Ahora bien, ¿esto convierte a El brutalista en una gran película? Eso sigue siendo debatible. Si bien es innegablemente ambiciosa, hay momentos en los que parece esforzarse demasiado por ser profunda, demasiado ansiosa por dejar huella. Su exploración de la clase social, la arquitectura y la violencia a veces se siente forzada, como si intentara abarcar todos los temas relevantes posibles para mantener en vilo al espectador.
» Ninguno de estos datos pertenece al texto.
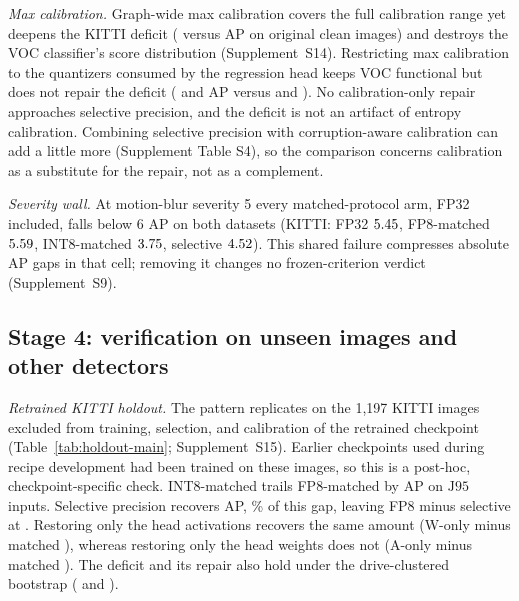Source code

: \documentclass[a4paper,fleqn]{cas-dc}
\newcommand{\Jclean}{\mathrm{J95}}
\begin{document}
\emph{Max calibration.} Graph-wide max calibration covers the full calibration range yet deepens the KITTI deficit (\nnMcMaxJKitti{} versus \nnArmInCleanKitti{} AP on original clean images) and destroys the VOC classifier's score distribution (Supplement~S14). Restricting max calibration to the quantizers consumed by the regression head keeps VOC functional but does not repair the deficit (\nnMcMaxRegJKitti{} and \nnMcMaxRegJVoc{} AP versus \nnArmInCleanKitti{} and \nnArmInCleanVoc{}). No calibration-only repair approaches selective precision, and the deficit is not an artifact of entropy calibration. Combining selective precision with corruption-aware calibration can add a little more (Supplement Table S4), so the comparison concerns calibration as a substitute for the repair, not as a complement.

\emph{Severity wall.} At motion-blur severity 5 every matched-protocol arm, FP32 included, falls below 6 AP on both datasets (KITTI: FP32 $\nnWallFpKitti$, FP8-matched $\nnWallFeKitti$, INT8-matched $\nnWallInKitti$, selective $\nnWallSelKitti$). This shared failure compresses absolute AP gaps in that cell; removing it changes no frozen-criterion verdict (Supplement~S9).

\subsection{Stage 4: verification on unseen images and other detectors}
\label{sec:verification}

\emph{Retrained KITTI holdout.} The pattern replicates on the 1,197 KITTI images excluded from training, selection, and calibration of the retrained checkpoint (Table~\ref{tab:holdout-main}; Supplement~S15). Earlier checkpoints used during recipe development had been trained on these images, so this is a post-hoc, checkpoint-specific check. INT8-matched trails FP8-matched by \nnHvFinFmInJ{} AP on $\Jclean$ inputs. Selective precision recovers \nnHvFinSelInJ{} AP, \nnHvRecovPct\% of this gap, leaving FP8 minus selective at \nnHvFinFeSelJ{}. Restoring only the head activations recovers the same amount (W-only minus matched \nnHvFinWoInJ{}), whereas restoring only the head weights does not (A-only minus matched \nnHvFinAoInJ{}). The deficit and its repair also hold under the drive-clustered bootstrap (\nnHvDrvFmInJ{} and \nnHvDrvSelInJ{}).
\end{document}
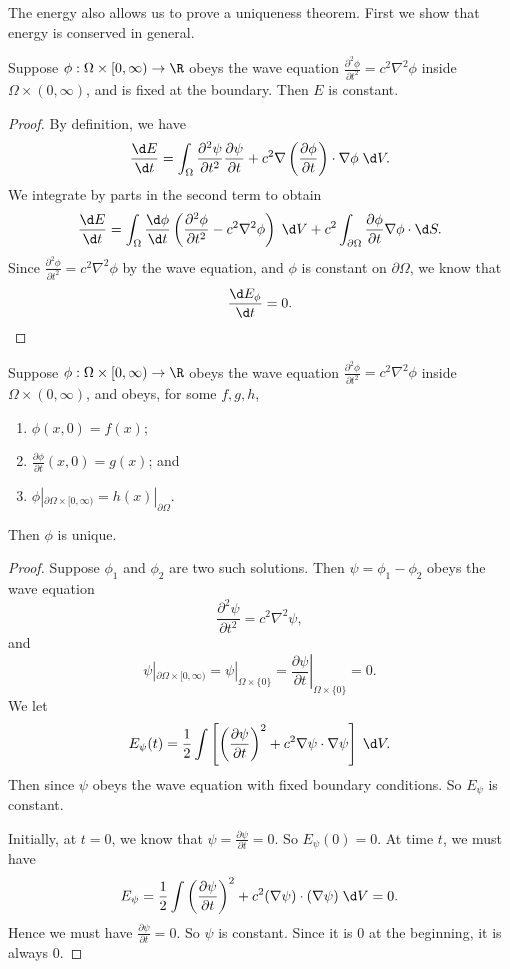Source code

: \documentclass[a4paper]{article}
\begin{document}
The energy also allows us to prove a uniqueness theorem. First we show that energy is conserved in general.

\begin{prop}
  Suppose $\phi: \Omega \times [0, \infty) \to \R$ obeys the wave equation $\frac{\partial^2 \phi}{\partial t^2} = c^2 \nabla^2 \phi$ inside $\Omega \times (0, \infty)$, and is fixed at the boundary. Then $E$ is constant.
\end{prop}

\begin{proof}
  By definition, we have
  \[
    \frac{\d E}{\d t} = \int_\Omega \frac{\partial^2 \psi}{\partial t^2}\frac{\partial \psi}{\partial t} + c^2 \nabla \left(\frac{\partial \phi}{\partial t}\right)\cdot \nabla \phi \;\d V.
  \]
  We integrate by parts in the second term to obtain
  \[
    \frac{\d E}{\d t} = \int_\Omega \frac{\d \phi}{\d t}\left(\frac{\partial^2 \phi}{\partial t^2} - c^2 \nabla^2 \phi\right)\;\d V + c^2 \int_{\partial \Omega} \frac{\partial \phi}{\partial t}\nabla \phi \cdot \d S.
  \]
  Since $\frac{\partial^2 \phi}{\partial t^2} = c^2 \nabla^2 \phi$ by the wave equation, and $\phi$ is constant on $\partial \Omega$, we know that
  \[
    \frac{\d E_\phi}{\d t} = 0.
  \]
\end{proof}

\begin{prop}
  Suppose $\phi: \Omega \times [0, \infty) \to \R$ obeys the wave equation $\frac{\partial^2 \phi}{\partial t^2} = c^2 \nabla^2 \phi$ inside $\Omega \times (0, \infty)$, and obeys, for some $f, g, h$,
  \begin{enumerate}
    \item $\phi(x, 0) = f(x)$;
    \item $\frac{\partial \phi}{\partial t}(x, 0) = g(x)$; and
    \item $\phi|_{\partial \Omega\times [0, \infty)} = h(x)|_{\partial \Omega}$.
  \end{enumerate}
  Then $\phi$ is unique.
\end{prop}
\begin{proof}
  Suppose $\phi_1$ and $\phi_2$ are two such solutions. Then $\psi = \phi_1 - \phi_2$ obeys the wave equation
  \[
    \frac{\partial^2 \psi}{\partial t^2} = c^2 \nabla^2 \psi,
  \]
  and 
  \[
    \psi|_{\partial \Omega \times [0, \infty)} = \psi|_{\Omega \times \{0\}} = \left.\frac{\partial \psi}{\partial t}\right|_{\Omega \times \{0\}} = 0.
  \]
  We let
  \[
    E_\psi(t) = \frac{1}{2}\int \left[\left(\frac{\partial \psi}{\partial t}\right)^2 + c^2 \nabla \psi \cdot \nabla \psi\right] \;\d V.
  \]
  Then since $\psi$ obeys the wave equation with fixed boundary conditions. So $E_\psi$ is constant.

  Initially, at $t = 0$, we know that $\psi = \frac{\partial \psi}{\partial t} = 0$. So $E_\psi(0) = 0$. At time $t$, we must have
  \[
    E_\psi = \frac{1}{2}\int \left(\frac{\partial \psi}{\partial t}\right)^2 + c^2 (\nabla \psi)\cdot (\nabla \psi) \;\d V = 0.
  \]
  Hence we must have $\frac{\partial \psi}{\partial t} = 0$. So $\psi$ is constant. Since it is $0$ at the beginning, it is always $0$.
\end{proof}
\end{document}
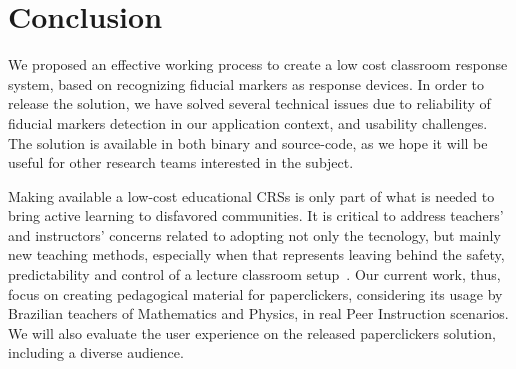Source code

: \section{Conclusion} \label{sec:conclusion}

We proposed an effective working process to create a low cost classroom response system, based on recognizing fiducial markers as response devices. In order to release the solution, we have solved several technical issues due to reliability of fiducial markers detection in our application context, and usability challenges. The solution is available in both binary and source-code, as we hope it will be useful for other research teams interested in the subject.

Making available a low-cost educational CRSs is only part of what is needed to bring active learning to disfavored communities. It is critical to address teachers' and instructors' concerns related to adopting not only the tecnology, but mainly new teaching methods, especially when that represents leaving behind the safety, predictability and control of a lecture classroom setup~\cite{beatty2005transforming}. Our current work, thus, focus on creating pedagogical material for paperclickers, considering its usage by Brazilian teachers of Mathematics and Physics, in real Peer Instruction scenarios. We will also evaluate the user experience on the released paperclickers solution, including a diverse audience.



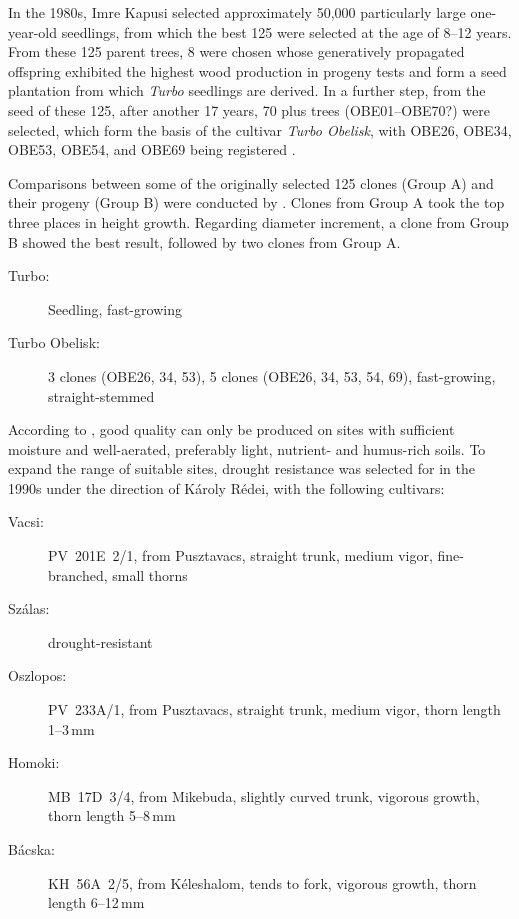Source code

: In the 1980s, Imre Kapusi selected approximately 50,000 particularly large one-year-old seedlings, from which the best 125 were selected at the age of 8–12 years. From these 125 parent trees, 8 were chosen whose generatively propagated offspring exhibited the highest wood production in progeny tests and form a seed plantation from which \emph{Turbo} seedlings are derived. In a further step, from the seed of these 125, after another 17 years, 70 plus trees (OBE01–OBE70?) were selected, which form the basis of the cultivar \emph{Turbo Obelisk}, with OBE26, OBE34, OBE53, OBE54, and OBE69 being registered \citep{szabo2014turbo,nemeth2022robinie}.

Comparisons between some of the originally selected 125 clones (Group A) and their progeny (Group B) were conducted by \citet{barna2009robinieTurbo}. Clones from Group A took the top three places in height growth. Regarding diameter increment, a clone from Group B showed the best result, followed by two clones from Group A.

\begin{description}
  \item[Turbo:] Seedling, fast-growing \citep{nemeth2022robinie}
  \item[Turbo Obelisk:] 3 clones (OBE26, 34, 53), 5 clones (OBE26, 34, 53, 54, 69), fast-growing, straight-stemmed \citep{nemeth2022robinie}
\end{description}

According to \citet{redei2008robinieImprovement}, good quality can only be produced on sites with sufficient moisture and well-aerated, preferably light, nutrient- and humus-rich soils. To expand the range of suitable sites, drought resistance was selected for in the 1990s under the direction of Károly Rédei, with the following cultivars:

\begin{description}
  \item[Vacsi:] PV~201E~2/1, from Pusztavacs, straight trunk, medium vigor, fine-branched, small thorns
  \item[Szálas:] drought-resistant
  \item[Oszlopos:] PV~233A/1, from Pusztavacs, straight trunk, medium vigor, thorn length 1–3\,mm
  \item[Homoki:] MB~17D~3/4, from Mikebuda, slightly curved trunk, vigorous growth, thorn length 5–8\,mm
  \item[Bácska:] KH~56A~2/5, from Kéleshalom, tends to fork, vigorous growth, thorn length 6–12\,mm
\end{description}

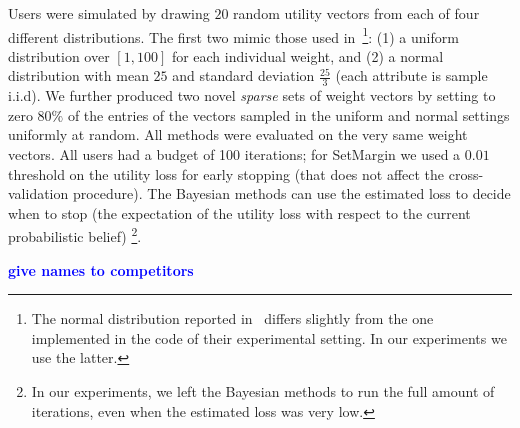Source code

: \documentclass{article}
\renewcommand\[{\begin{equation}}
\renewcommand\]{\end{equation}}
\newcommand{\andrea}[1]{{\bf \textcolor{blue}{{\fbox{Andrea:} #1}}}}
\begin{document}
Users were simulated by drawing $20$ random utility vectors from each of four
different distributions. The first two mimic those used
in~\cite{guo2010real}\footnote{The normal distribution reported
in~\cite{guo2010real} differs slightly from the one implemented in the code of
their experimental setting. 
In our experiments we use the latter.}:
(1) a uniform distribution over $[1, 100]$ for each individual weight, and (2)
a normal distribution with mean $25$ and %
standard deviation $\frac{25}{3}$ (each attribute is sample i.i.d).  
We further produced two novel
{\em sparse} sets of weight vectors by setting to zero $80\%$ of the entries of the
vectors sampled in the uniform and normal settings uniformly at random. 
All methods were evaluated on the very same weight vectors. All users had
a budget of 100 iterations; for {\sc SetMargin} we used a $0.01$
threshold on the utility loss for early stopping (that does not affect the
cross-validation procedure).
The Bayesian methods can use the estimated loss to decide when to stop (the expectation
of the utility loss with respect to the current probabilistic belief)
\footnote{In our experiments, we left the Bayesian methods to run the full amount of iterations,
even when the estimated loss was very low.}.

\andrea{give names to competitors}

\end{document}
En última instancia, corre el riesgo de perder su impacto emocional al sobrecargar la trama con ideas en lugar de centrarse en la experiencia humana que subyace en ellas.

El brutalista sabe exactamente lo que quiere ser. No teme su propia pretensión; la exhibe con orgullo. Y aunque eso pueda alienar a algunos espectadores, también es lo que hace que la película sobresalga. El hecho de que se atreva a ser tan audaz y segura de sí misma, de asumir riesgos y proclamar su propósito, es algo poco común en el cine actual. Puede que a veces resulte excesiva, pero ¿acaso no es esa la intención? Es una película que exige atención y, al hacerlo, nos reta a reflexionar, aunque solo sea sobre cuánto desea que pensemos. ¿Es pretenciosa? Sin duda. Y, en el fondo, ahí reside parte de su encanto.